Why Gemini CLI?

The Gemini CLI is a powerful agentic tool. Adding voice turns it from a standard terminal interface into a Jarvis-like assistant running directly in your workspace. Using local Apple MLX Whisper and Kokoro TTS, your voice processing is entirely private.

Prerequisites

A Mac with Apple Silicon (M1, M2, M3, or M4).
Gemini CLI installed.
Node.js (v18+) installed.

Step 1: Install System Dependencies

Open your terminal and install the underlying audio components:

brew install portaudio espeak-ng

Step 2: Install Voice MCP Server

Install the server globally so the Gemini CLI can execute it seamlessly:

npm install -g voice-mcp-server

Step 3: Connect to Gemini CLI

We use the built-in MCP tooling provided by the Gemini CLI. Run this command:

gemini mcp add voice-mcp-server --scope user voice-mcp-server

This adds the server to your global user scope, so it's available in any project directory you open the CLI in.

Step 4: Grant Input Monitoring Permissions

To use the Push-to-Talk feature (Right Option key) globally, macOS requires permission. Go to System Settings > Privacy & Security > Input Monitoring and toggle your Terminal app (e.g., iTerm, Terminal, Warp) to ON.
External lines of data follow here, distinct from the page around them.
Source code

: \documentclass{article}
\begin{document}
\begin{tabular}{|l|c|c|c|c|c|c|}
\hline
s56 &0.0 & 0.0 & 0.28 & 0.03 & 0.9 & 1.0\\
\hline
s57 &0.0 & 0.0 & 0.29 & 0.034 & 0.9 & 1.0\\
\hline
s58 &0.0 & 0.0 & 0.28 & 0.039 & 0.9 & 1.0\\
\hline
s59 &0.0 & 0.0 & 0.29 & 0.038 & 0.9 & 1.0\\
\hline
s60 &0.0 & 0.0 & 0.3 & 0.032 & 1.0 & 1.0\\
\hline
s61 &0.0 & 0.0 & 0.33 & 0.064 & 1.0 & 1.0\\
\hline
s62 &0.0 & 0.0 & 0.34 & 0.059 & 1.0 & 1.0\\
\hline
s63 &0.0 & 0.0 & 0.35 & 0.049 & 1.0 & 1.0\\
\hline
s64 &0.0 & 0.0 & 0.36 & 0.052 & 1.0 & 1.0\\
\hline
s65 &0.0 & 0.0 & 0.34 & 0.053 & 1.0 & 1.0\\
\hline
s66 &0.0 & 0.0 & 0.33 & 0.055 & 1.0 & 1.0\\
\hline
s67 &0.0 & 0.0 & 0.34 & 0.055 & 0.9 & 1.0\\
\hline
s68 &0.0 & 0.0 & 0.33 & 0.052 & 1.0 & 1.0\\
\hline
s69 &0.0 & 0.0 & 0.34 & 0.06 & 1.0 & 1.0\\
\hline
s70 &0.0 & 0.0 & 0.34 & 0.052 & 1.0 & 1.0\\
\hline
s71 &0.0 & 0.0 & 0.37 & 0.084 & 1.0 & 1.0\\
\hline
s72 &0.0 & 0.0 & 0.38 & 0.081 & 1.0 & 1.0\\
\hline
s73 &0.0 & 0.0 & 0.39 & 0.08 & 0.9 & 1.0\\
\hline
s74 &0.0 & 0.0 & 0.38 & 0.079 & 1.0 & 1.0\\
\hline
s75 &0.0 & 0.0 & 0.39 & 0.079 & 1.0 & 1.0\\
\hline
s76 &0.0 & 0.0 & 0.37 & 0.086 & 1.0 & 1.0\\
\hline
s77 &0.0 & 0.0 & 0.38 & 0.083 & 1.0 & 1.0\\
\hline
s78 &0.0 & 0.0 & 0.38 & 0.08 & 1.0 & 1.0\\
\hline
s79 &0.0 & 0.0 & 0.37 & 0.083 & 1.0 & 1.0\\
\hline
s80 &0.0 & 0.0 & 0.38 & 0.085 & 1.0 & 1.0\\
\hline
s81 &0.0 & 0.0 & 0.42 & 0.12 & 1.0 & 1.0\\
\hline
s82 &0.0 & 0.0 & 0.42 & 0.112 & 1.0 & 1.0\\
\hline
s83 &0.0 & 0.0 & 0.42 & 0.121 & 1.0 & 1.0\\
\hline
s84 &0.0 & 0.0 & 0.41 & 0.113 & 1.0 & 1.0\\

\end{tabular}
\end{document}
Bonus: Need Time to Think?

The Voice MCP Server features an intelligent Standby Mode. If you need a moment, just tell the AI something like "give me a minute" or "let me think." It will gracefully suspend itself, turning off the microphone (and the orange macOS privacy dot) indefinitely. When you are ready to resume, simply press and hold Right Option to start talking again!

You're Ready to Talk!

Launch the Gemini CLI, and prompt: "Let's talk." The AI will utilize the voice_converse tool to speak to you. Just press and hold Right Option when it's your turn to reply!